Async worker_thread component for maximalizing concurrent data retrieval and processing.

Primary LanguageJavaScriptGNU General Public License v3.0GPL-3.0

@attestate/extraction-worker

The extraction-worker is a component that accepts JSON objects to execute simple or complex extraction maneuvres. Originally, the extraction worker was conceived as utility tool for @neume-network/extraction-worker, but it is frankly useful for any kind of task that requires downloading a bigger chunk of data from various endpoints.

The extraction worker supports: JSON-RPC, GraphQL, HTTPS, Arweave and IPFS.

Installation

npm i @attestate/extraction-worker
npm i eth-fun --no-save # to install eth-fun as a peer dependency

Usage

In general, also consider looking at the crawler's main documentation page to find out more about extraction-worker configuration options.

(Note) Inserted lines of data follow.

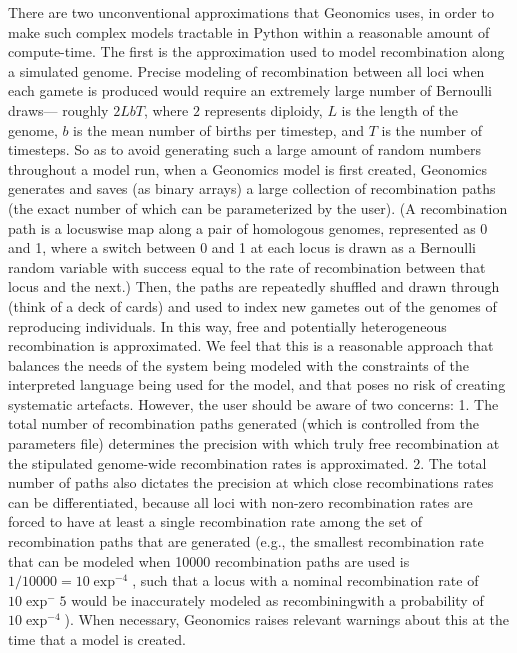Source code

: ﻿\documentclass{article}
\begin{document}
There are two unconventional approximations that Geonomics uses,
in order to make such complex models tractable in Python within a reasonable amount of compute-time.
The first is the approximation used to model recombination along a simulated genome.
Precise modeling of recombination between all loci when each gamete is produced
would require an extremely large number of Bernoulli draws---
roughly $2LbT$, where $2$ represents diploidy, $L$ is the length of the genome,
$b$ is the mean number of births per timestep, and $T$ is the number of timesteps.
So as to avoid generating such a large amount of random numbers throughout a model run,
when a Geonomics model is first created, Geonomics generates and saves
(as binary arrays) a large collection of recombination paths (the exact number of which can
be parameterized by the user).
(A recombination path is a locuswise map along a pair of homologous genomes,
represented as 0 and 1, where a switch between 0 and 1 at each locus is drawn as a Bernoulli
random variable with success equal to the rate of recombination between that locus and the next.)
Then, the paths are repeatedly shuffled and drawn through (think of a deck of cards)
and used to index new gametes out of the genomes of reproducing individuals.
In this way, free and potentially heterogeneous recombination is approximated.
We feel that this is a reasonable approach that balances the needs of the system being modeled
with the constraints of the interpreted language being used for the model,
and that poses no risk of creating systematic artefacts.
However, the user should be aware of two concerns:
1. The total number of recombination paths generated
(which is controlled from the parameters file) determines the precision with which truly 
free recombination at the stipulated genome-wide recombination rates is approximated.
2. The total number of paths also dictates the precision at which close recombinations
rates can be differentiated, because all loci with non-zero recombination rates are forced to
have at least a single recombination rate among the set of recombination paths that are generated
(e.g., the smallest recombination rate that can be modeled when 10000 recombination paths
are used is $1/10000=10\exp^{-4}$, such that a locus with a nominal recombination rate of 
$10\exp^-5$ would be inaccurately modeled as recombiningwith a probability of $10\exp^{-4}$). 
When necessary, Geonomics raises relevant warnings about this at the time that a model is created.
\end{document}
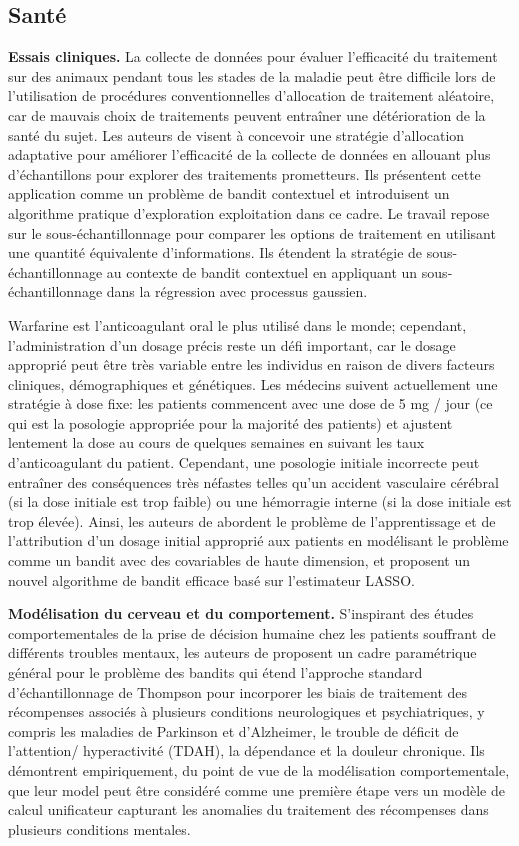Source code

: \documentclass[conference]{IEEEtran}
\newcommand{\1}[1]{\mathbbm{1}_{\left\{#1\right\}}}
\begin{document}
\subsection{Santé}
\textbf {Essais cliniques. } La collecte de données pour évaluer l'efficacité du traitement sur des animaux pendant tous les stades de la maladie peut être difficile lors de l'utilisation de procédures conventionnelles d'allocation de traitement aléatoire, car de mauvais choix de traitements peuvent entraîner une détérioration de la santé du sujet. Les auteurs de \cite{durand2018contextual} visent à concevoir une stratégie d'allocation adaptative pour améliorer l'efficacité de la collecte de données en allouant plus d'échantillons pour explorer des traitements prometteurs. Ils présentent cette application comme un problème de bandit contextuel et introduisent un algorithme pratique d'exploration exploitation dans ce cadre. Le travail repose sur le sous-échantillonnage pour comparer les options de traitement en utilisant une quantité équivalente d'informations. Ils étendent la stratégie de sous-échantillonnage au contexte de bandit contextuel en appliquant un sous-échantillonnage dans la régression avec processus gaussien. 

Warfarine est l'anticoagulant oral le plus utilisé dans le monde; cependant, l'administration d'un dosage précis reste un défi important, car le dosage approprié peut être très variable entre les individus en raison de divers facteurs cliniques, démographiques et génétiques. Les médecins suivent actuellement une stratégie à dose fixe: les patients commencent avec une dose de 5 mg / jour (ce qui est la posologie appropriée pour la majorité des patients) et ajustent lentement la dose au cours de quelques semaines en suivant les taux d’anticoagulant du patient. Cependant, une posologie initiale incorrecte peut entraîner des conséquences très néfastes telles qu'un accident vasculaire cérébral (si la dose initiale est trop faible) ou une hémorragie interne (si la dose initiale est trop élevée). Ainsi, les auteurs de \cite{bastani2015online} abordent le problème de l'apprentissage et de l'attribution d'un dosage initial approprié aux patients en modélisant le problème comme un bandit avec des covariables de haute dimension, et proposent un nouvel algorithme de bandit efficace basé sur l'estimateur LASSO.

\textbf{Modélisation du cerveau et du comportement.} S'inspirant des études comportementales de la prise de décision humaine chez les patients souffrant de différents troubles mentaux, les auteurs de \cite{bouneffouf2017bandit} proposent un cadre paramétrique général pour le problème des bandits qui étend l'approche standard d'échantillonnage de Thompson pour incorporer les biais de traitement des récompenses associés à plusieurs conditions neurologiques et psychiatriques, y compris les maladies de Parkinson et d'Alzheimer, le trouble de déficit de l'attention/ hyperactivité (TDAH), la dépendance et la douleur chronique. Ils démontrent empiriquement, du point de vue de la modélisation comportementale, que leur model peut être considéré comme une première étape vers un modèle de calcul unificateur capturant les anomalies du traitement des récompenses dans plusieurs conditions mentales. 
\end{document}
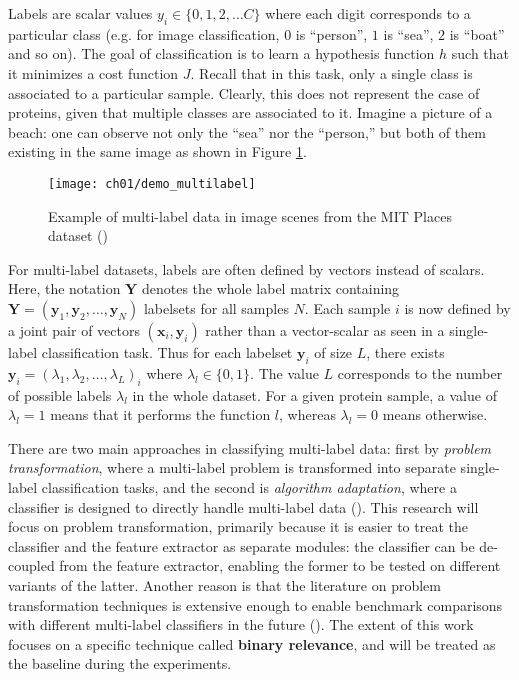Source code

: \par Labels are scalar values $y_{i} \in \{0, 1, 2, \dots C\}$ where each digit 
corresponds to a particular class (e.g. for image classification, $0$ is
``person'', $1$ is ``sea'', $2$ is ``boat'' and so on). The goal of
classification is to learn a hypothesis function $h$ such that it minimizes a
cost function $J$. Recall that in this task, only a single class is associated
to a particular sample. Clearly, this does not represent the case of proteins,
given that multiple classes are associated to it. Imagine a picture of a beach:
one can observe not only the ``sea'' nor the ``person,'' but both of them
existing in the same image as shown in Figure \ref{demo:multilabel}.

\begin{figure}[!t]
  \centering
  \texttt{[image: ch01/demo\_multilabel]}
  \caption[Example of multi-label data in image scenes from MIT
  Places dataset]{
      Example of multi-label data in image scenes from the MIT
      Places dataset (\cite{zhou2014learning})}
  \label{demo:multilabel}
\end{figure}

\par For multi-label datasets, labels are often defined by vectors instead of
scalars. Here, the notation $\mathbf{Y}$ denotes the whole label matrix
containing $\mathbf{Y} = (\mathbf{y}_{1},\mathbf{y}_{2}, \dots,
\mathbf{y}_{N})$ labelsets for all samples $N$. Each sample $i$ is now defined
by a joint pair of vectors $(\mathbf{x}_{i}, \mathbf{y}_{i})$ rather than a
vector-scalar as seen in a single-label classification task. Thus for each
labelset $\mathbf{y}_{i}$ of size $L$, there exists $\mathbf{y}_{i} =
(\lambda_{1}, \lambda_{2}, \dots, \lambda_{L})_{i}$ where $\lambda_{l} \in \{0,
1\}$. The value $L$ corresponds to the number of possible labels $\lambda_{l}$
in the whole dataset. For a given protein sample, a value of $\lambda_{l}=1$
means that it performs the function $l$, whereas $\lambda_{l}=0$ means
otherwise.

\par There are two main approaches in classifying multi-label data: first by
\textit{problem transformation}, where a multi-label problem is transformed
into separate single-label classification tasks, and the second is
\textit{algorithm adaptation}, where a classifier is designed to 
directly handle multi-label data (\cite{tsoumakas2007multilabel}). This
research will focus on problem transformation, primarily because it is easier
to treat the classifier and the feature extractor as separate modules: the
classifier can be de-coupled from the feature extractor, enabling the former
to be tested on different variants of the latter.  Another reason is that the
literature on problem transformation techniques is extensive enough to
enable benchmark comparisons with different multi-label classifiers in the
future (\cite{zhang2014review, madjarov2012extensive}). The extent
of this work focuses on a specific technique called \textbf{binary relevance},
and will be treated as the baseline during the experiments.


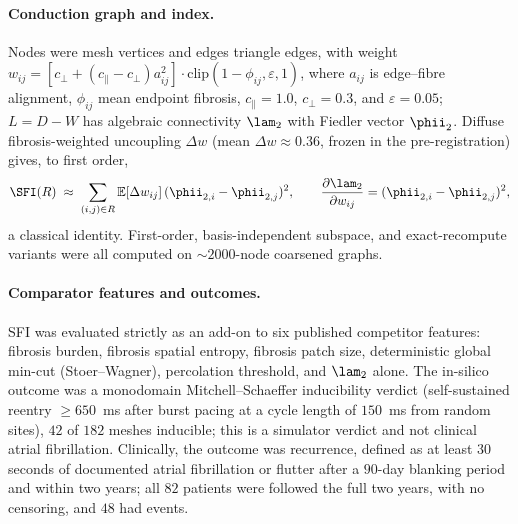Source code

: \paragraph{Conduction graph and index.} Nodes were mesh vertices and edges
triangle edges, with weight
$w_{ij}=[c_\perp+(c_\parallel-c_\perp)a_{ij}^{2}]\cdot\mathrm{clip}(1-\phi_{ij},\varepsilon,1)$,
where $a_{ij}$ is edge--fibre alignment, $\phi_{ij}$ mean endpoint fibrosis,
$c_\parallel=1.0$, $c_\perp=0.3$, and $\varepsilon=0.05$; $L=D-W$ has algebraic
connectivity $\lam_2$ with Fiedler vector $\phii_2$. Diffuse fibrosis-weighted
uncoupling $\Delta w$ (mean $\Delta w\approx0.36$, frozen in the pre-registration)
gives, to first order,
\begin{equation}
\SFI(R)\;\approx\;\sum_{(i,j)\in R}\mathbb{E}[\Delta w_{ij}]\,
(\phii_{2,i}-\phii_{2,j})^{2},
\qquad
\frac{\partial\lam_2}{\partial w_{ij}}=(\phii_{2,i}-\phii_{2,j})^{2},
\end{equation}
a classical identity. First-order, basis-independent subspace, and
exact-recompute variants were all computed on $\sim\!2000$-node coarsened graphs.

\paragraph{Comparator features and outcomes.} SFI was evaluated strictly as an
add-on to six published competitor features: fibrosis burden,
fibrosis spatial entropy, fibrosis patch size, deterministic global min-cut
(Stoer--Wagner), percolation threshold, and $\lam_2$ alone. The in-silico outcome
was a monodomain Mitchell--Schaeffer inducibility verdict (self-sustained reentry
$\geq650$~ms after burst pacing at a cycle length of $150$~ms from random sites),
$42$ of $182$ meshes inducible; this is a simulator verdict and not clinical
atrial fibrillation. Clinically, the outcome was recurrence, defined as at least
$30$ seconds of documented atrial fibrillation or flutter after a $90$-day
blanking period and within two years; all $82$ patients were followed the full
two years, with no censoring, and $48$ had events.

If you're looking to extract a single message, use the execute function.

import { execute } from "@attestate/extraction-worker";

const message = {
  version: "0.0.1",
  type: "json-rpc",
  method: "eth_getTransactionReceipt",
  params: [
    "0xed14c3386aea0c5b39ffea466997ff13606eaedf03fe7f431326531f35809d1d",
  ],
  options: {
    url: "https://..."
  }
};

const outcome = await execute(message);

if (!outcome.results) {
  console.error(outcome.error);
  return;
}
console.log(outcome.results);

Else, you can use the extraction worker to stream tasks. For that, you'll need to create a worker execution module

worker_start.mjs

import "dotenv/config";
import { Worker, isMainThread, workerData } from "worker_threads";

import logger from "./logger.mjs";
import { run } from "@attestate/extraction-worker";

const log = logger("start");
const module = {
  defaults: {
    workerData: {
      queue: {
        options: {
          concurrent: 1,
        },
      },
    },
  },
};

if (isMainThread) {
  log("Detected mainthread: Respawning extractor as worker_thread");
  // INFO: We're launching this file as a `Worker` when the mainthread is
  // detected as this can be useful when running it without an accompanying
  // other process.
  new Worker(__filename, { workerData: module.defaults.workerData });
} else {
  run();
}

You can then execute it as follows

import { once } from "events";
import { Worker } from "worker_threads";

const worker = new Worker(workerPath, {
  workerData: {
    queue: {
      options: {
        concurrent: 1,
      },
    },
  },
});

const message = {
  version: "0.0.1",
  type: "json-rpc",
  method: "eth_getTransactionReceipt",
  params: [
    "0xed14c3386aea0c5b39ffea466997ff13606eaedf03fe7f431326531f35809d1d",
  ],
  options: {
    url: "https://..."
  }
};
worker.postMessage(message);
const [outcome] = await once(w, "message");

if (!outcome.results) {
  console.error(outcome.error);
  return;
}
console.log(outcome.results);

License

GPL-3.0-only, see LICENSE file for details.